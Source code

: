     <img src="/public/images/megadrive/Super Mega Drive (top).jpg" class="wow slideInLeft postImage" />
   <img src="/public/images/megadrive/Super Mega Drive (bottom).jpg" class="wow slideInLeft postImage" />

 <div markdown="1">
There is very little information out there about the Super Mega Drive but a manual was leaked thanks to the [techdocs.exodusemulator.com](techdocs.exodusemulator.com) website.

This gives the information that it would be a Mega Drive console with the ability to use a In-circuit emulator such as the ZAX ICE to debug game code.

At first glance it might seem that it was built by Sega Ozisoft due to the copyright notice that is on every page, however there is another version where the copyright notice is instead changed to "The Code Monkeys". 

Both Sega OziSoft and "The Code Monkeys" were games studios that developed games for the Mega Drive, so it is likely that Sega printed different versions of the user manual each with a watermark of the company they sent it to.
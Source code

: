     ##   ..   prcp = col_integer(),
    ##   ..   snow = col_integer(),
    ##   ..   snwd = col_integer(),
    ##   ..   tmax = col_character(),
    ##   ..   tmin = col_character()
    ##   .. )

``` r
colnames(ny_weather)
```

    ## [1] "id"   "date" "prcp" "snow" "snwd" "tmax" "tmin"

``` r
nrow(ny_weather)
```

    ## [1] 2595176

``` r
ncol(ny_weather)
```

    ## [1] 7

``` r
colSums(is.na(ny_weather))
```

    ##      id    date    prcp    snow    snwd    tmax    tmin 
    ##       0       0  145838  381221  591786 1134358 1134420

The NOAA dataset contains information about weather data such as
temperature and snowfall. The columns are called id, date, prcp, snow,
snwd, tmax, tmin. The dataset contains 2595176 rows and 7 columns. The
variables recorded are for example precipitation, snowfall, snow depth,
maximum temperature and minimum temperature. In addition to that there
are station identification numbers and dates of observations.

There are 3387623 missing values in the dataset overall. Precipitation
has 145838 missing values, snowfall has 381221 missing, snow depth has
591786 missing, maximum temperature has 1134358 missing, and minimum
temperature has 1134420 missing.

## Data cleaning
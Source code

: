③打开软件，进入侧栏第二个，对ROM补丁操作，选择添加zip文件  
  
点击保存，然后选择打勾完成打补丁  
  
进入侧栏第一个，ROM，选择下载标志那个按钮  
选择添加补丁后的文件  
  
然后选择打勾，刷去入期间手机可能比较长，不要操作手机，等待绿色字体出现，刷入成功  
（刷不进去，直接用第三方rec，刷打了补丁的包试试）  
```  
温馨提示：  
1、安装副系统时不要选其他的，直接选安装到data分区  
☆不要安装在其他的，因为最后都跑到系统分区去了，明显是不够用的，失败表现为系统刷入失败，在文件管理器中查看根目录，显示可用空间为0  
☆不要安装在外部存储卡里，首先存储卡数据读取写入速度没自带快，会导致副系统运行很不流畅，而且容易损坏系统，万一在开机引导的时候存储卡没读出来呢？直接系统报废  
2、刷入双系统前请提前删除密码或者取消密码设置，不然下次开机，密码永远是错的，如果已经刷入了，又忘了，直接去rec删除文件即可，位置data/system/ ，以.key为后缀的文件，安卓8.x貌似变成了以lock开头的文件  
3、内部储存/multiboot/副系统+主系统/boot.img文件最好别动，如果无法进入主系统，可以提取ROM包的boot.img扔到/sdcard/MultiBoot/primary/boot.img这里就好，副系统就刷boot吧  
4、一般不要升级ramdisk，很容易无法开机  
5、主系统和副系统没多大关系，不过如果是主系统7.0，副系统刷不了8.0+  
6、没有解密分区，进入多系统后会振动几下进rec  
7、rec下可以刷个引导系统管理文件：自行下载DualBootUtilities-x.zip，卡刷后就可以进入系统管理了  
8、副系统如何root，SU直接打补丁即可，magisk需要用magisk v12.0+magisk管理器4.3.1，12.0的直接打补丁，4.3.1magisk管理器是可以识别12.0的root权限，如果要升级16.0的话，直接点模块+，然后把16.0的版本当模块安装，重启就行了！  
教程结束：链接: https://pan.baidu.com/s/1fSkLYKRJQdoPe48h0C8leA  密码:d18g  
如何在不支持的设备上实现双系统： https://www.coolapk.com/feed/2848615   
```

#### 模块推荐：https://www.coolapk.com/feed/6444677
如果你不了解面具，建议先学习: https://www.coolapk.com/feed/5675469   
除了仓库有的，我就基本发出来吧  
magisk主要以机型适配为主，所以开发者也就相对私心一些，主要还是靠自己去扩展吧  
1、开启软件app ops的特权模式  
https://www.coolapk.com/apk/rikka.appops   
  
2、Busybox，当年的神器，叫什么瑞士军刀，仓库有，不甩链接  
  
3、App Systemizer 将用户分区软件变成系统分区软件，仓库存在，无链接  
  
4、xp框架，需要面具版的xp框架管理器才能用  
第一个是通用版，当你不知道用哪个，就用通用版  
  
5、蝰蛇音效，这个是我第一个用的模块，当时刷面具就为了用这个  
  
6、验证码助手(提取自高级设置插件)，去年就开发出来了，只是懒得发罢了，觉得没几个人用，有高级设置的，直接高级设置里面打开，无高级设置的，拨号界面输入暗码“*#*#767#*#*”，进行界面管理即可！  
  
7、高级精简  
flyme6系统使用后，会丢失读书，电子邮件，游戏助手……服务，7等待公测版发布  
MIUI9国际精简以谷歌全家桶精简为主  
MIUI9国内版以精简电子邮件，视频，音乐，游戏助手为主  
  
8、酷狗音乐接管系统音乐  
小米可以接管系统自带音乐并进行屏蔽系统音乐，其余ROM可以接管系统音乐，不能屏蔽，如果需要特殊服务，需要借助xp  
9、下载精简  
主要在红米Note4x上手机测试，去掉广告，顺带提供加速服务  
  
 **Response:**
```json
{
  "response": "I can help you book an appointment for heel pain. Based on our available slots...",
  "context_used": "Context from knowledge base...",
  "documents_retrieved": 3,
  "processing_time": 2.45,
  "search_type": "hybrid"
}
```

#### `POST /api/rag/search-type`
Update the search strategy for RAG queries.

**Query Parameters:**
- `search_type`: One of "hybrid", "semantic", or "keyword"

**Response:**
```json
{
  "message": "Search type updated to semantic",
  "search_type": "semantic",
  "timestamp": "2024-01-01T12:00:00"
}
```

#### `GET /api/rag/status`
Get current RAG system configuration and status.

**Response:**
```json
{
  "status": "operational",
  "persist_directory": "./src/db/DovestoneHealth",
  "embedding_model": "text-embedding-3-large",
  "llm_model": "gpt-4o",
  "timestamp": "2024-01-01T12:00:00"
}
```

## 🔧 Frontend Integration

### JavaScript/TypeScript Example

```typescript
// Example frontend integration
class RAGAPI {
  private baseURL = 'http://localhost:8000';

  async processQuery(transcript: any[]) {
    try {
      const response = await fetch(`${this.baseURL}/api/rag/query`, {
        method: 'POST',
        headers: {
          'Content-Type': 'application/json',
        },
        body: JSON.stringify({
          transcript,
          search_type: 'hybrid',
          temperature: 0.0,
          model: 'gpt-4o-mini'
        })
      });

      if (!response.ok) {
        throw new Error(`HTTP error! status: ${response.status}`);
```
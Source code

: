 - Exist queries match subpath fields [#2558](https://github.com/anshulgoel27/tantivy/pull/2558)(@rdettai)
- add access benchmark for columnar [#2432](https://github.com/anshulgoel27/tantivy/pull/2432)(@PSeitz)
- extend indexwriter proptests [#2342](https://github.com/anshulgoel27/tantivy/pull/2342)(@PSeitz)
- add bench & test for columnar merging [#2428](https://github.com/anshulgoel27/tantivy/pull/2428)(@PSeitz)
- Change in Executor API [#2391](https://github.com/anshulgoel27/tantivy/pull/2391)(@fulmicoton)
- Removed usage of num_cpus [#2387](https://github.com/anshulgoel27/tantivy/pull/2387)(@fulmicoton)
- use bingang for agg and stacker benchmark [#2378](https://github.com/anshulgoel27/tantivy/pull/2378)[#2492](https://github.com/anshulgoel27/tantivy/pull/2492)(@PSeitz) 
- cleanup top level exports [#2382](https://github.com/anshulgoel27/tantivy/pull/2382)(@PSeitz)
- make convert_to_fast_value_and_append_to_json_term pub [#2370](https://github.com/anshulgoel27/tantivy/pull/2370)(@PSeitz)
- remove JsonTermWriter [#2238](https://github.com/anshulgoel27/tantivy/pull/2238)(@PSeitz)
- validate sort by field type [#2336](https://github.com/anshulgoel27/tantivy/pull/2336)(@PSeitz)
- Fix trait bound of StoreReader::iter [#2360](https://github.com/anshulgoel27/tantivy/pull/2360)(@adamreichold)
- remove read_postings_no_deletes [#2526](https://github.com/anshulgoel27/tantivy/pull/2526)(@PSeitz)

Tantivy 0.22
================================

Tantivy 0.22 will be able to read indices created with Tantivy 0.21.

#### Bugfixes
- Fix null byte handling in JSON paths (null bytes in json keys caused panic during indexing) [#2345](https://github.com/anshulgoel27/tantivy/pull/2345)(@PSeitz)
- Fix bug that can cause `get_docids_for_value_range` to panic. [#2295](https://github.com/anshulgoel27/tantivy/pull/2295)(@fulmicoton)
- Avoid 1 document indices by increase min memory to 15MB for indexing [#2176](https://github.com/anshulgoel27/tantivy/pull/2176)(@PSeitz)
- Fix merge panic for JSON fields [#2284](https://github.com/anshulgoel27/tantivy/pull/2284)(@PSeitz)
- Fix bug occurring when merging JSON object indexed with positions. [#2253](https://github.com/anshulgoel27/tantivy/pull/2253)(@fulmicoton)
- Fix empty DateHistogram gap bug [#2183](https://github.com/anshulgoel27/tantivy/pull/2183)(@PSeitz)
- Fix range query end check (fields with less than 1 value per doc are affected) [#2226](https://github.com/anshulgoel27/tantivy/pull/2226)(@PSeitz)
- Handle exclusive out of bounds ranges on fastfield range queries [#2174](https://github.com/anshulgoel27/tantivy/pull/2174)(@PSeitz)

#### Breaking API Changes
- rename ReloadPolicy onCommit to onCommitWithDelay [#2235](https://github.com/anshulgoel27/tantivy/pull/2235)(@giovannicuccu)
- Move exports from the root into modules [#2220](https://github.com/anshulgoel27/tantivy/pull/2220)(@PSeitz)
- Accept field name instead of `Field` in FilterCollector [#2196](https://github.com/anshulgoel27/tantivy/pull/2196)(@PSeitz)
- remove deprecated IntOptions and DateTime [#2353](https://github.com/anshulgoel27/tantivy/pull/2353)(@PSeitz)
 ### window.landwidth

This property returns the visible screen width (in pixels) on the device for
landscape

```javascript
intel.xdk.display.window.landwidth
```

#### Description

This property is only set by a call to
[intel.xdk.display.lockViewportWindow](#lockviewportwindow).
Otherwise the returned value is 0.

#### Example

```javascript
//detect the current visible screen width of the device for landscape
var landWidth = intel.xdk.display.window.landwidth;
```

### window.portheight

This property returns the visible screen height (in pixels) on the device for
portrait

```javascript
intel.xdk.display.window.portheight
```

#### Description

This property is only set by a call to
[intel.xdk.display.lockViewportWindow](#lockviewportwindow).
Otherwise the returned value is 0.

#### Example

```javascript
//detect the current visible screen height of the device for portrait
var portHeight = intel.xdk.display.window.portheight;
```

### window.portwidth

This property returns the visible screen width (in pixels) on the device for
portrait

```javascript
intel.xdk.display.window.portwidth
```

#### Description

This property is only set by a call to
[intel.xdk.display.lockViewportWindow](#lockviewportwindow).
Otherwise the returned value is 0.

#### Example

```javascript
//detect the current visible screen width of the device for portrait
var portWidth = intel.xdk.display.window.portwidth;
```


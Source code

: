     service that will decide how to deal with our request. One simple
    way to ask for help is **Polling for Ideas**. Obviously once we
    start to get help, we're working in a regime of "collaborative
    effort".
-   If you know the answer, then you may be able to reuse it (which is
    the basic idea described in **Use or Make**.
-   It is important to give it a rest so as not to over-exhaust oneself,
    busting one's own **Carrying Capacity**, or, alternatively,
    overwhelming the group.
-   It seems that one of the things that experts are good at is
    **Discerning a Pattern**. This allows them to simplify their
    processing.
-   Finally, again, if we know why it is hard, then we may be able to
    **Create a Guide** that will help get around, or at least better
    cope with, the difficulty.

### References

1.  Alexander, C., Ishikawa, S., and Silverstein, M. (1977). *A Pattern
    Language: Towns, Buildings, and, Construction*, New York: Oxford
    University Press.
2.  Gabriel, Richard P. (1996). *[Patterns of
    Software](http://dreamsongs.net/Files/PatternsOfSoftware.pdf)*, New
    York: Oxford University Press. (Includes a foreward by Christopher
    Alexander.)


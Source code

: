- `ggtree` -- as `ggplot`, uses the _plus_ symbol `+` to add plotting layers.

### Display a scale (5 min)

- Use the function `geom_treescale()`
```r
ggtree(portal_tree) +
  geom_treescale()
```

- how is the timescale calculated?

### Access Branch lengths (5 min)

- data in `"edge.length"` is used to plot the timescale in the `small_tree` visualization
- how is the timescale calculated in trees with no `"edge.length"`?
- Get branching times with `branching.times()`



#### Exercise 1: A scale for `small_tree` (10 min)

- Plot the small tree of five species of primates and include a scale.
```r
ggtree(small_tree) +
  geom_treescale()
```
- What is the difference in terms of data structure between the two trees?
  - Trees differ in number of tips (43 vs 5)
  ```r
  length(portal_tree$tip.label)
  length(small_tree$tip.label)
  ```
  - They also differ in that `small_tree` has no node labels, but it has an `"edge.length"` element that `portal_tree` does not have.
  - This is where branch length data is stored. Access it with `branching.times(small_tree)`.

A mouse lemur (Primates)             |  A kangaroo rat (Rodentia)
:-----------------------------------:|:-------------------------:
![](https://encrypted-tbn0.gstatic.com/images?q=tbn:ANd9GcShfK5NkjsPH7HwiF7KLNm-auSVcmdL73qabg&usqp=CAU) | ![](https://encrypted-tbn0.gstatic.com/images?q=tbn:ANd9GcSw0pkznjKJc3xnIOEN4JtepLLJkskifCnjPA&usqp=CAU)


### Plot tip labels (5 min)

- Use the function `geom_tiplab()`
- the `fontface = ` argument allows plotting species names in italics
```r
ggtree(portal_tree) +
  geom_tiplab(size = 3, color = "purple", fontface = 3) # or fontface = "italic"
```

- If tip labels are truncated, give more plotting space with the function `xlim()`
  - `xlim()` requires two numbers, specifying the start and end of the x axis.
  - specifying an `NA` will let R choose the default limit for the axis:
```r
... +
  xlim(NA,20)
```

|---|

WHAT IS NEEDED -
Write out again, exactly, the lines from the start of the entries up to and including the one with "This gives the". Nothing else belongs in the reply.

SOLUTION FOR THIS PROBLEM -
Source code

:     <img src="/public/images/megadrive/Super Mega Drive (top).jpg" class="wow slideInLeft postImage" />
   <img src="/public/images/megadrive/Super Mega Drive (bottom).jpg" class="wow slideInLeft postImage" />

 <div markdown="1">
There is very little information out there about the Super Mega Drive but a manual was leaked thanks to the [techdocs.exodusemulator.com](techdocs.exodusemulator.com) website.

This gives the information that it would be a Mega Drive console with the ability to use a In-circuit emulator such as the ZAX ICE to debug game code.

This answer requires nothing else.